For the Birmingham Mailbox shopping centre branch, adjacent is the city’s main transit hub Birmingham New Street. Surrounding the Ribble store and signalling where the brand sees its position in the market are the likes of Harvey Nichols, Hugo Boss, Paul Smith and even a BBC studio, which can’t be bad for press attention.
Though none of those stores have the slightest draw for most cyclists, that’s kind of the point. With affluent shoppers passing by, many pop in out of sheer curiosity, even more so since electric bikes began to decorate the shop window, we’re told.
When you really boil it down, the showrooms are interactive marketing tools. Once the customer is inside, the sales team has a lead and can introduce new concepts, show off the fitting rigs and draw attention to a large screen tablet that allows the customer to design their own colourscheme. The retail experience is engaging inside and out.
“We have deliberately focused our window space to draw curiosity in cycling. It is exciting, colourful and has product that will draw the eye. In a shopping centre environment, a bright custom-painted hybrid bike, decked with accessories is just as likely to grab attention as one of our world-class race bikes, and we make sure our showroom presentation reflects this,” says Stacey. “To generalise: Cycling Weekly readers already know all about our brand; but the average punter in a shopping centre has probably not heard of us yet, and we intend to change that. In this regard, our showroom expansion is definitely part of our brand marketing strategy.”
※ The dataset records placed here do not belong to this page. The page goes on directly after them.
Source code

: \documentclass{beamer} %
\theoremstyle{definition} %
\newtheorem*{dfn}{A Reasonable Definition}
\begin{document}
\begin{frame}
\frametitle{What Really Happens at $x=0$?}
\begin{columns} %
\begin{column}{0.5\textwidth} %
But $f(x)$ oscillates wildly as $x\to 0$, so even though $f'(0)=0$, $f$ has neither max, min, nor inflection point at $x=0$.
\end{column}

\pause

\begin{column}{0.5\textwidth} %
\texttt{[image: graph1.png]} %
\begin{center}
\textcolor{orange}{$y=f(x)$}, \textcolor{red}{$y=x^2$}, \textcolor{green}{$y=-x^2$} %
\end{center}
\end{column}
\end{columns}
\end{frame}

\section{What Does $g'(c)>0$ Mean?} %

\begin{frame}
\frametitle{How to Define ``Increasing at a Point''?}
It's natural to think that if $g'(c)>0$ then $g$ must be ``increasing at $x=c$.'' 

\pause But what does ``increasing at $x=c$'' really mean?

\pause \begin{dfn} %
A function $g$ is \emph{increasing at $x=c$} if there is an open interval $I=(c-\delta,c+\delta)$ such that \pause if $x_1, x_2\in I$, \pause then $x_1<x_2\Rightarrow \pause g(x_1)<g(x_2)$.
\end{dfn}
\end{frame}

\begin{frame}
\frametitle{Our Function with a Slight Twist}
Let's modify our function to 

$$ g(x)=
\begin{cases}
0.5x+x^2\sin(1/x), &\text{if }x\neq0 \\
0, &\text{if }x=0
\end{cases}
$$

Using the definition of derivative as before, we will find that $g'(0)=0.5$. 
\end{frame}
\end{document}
While the shopping centre strategy may seem risky, it’s in part thanks to investment in the online shop window that Ribble is able to make the model work. When you log on to the veteran manufacturer’s website, you’ll be greeted by the face of one of the firm’s video chat consultants. Of course you don’t have to take up the offer, but as a browsing customer you can ask any question you like with somebody at the Preston HQ, who thanks to a phone mounted on a gimble, can even zoom you right in on small details on any bike you express an interest in.
While that’s an innovative solution to making the online retail experience feel a little more personalised and a great means of converting more online enquiries, it is also a chance to pitch the showroom destinations where a light bike fit can be undertaken to ensure you’re getting the right product. No two customers are the same and nor should they be treated as such, says Stacey.
“Some customers have been browsing our site for literally months, obsessing over their chosen bike, reading reviews and asking questions through our Customer Service team before they decide to venture into one of our showrooms to purchase. Other customers will do the opposite: walk into one of our showrooms without knowing a thing about the brand, and subsequently deliberate for several days on our website before purchasing online or over the phone. We recognise that customers want the flexibility to engage with us however they choose, be it online, over the phone, via video chat or text chat, or in our showrooms, and we endeavour to make this experience as inter-connected and convenient as possible.”
Asked how successful the one-to-one customer video chat is, Stacey sings its praises and, in particular, the timing. Ribble could not have predicted Covid-19, but having the ability to communicate live with customers who may we be sat on their sofa at home has meant that it has scooped up business where others have lost it. In fact, the service has been so popular it can be described as an entirely new footfall channel. “We have hundreds of customers each week taking advantage of this service,” says Stacey.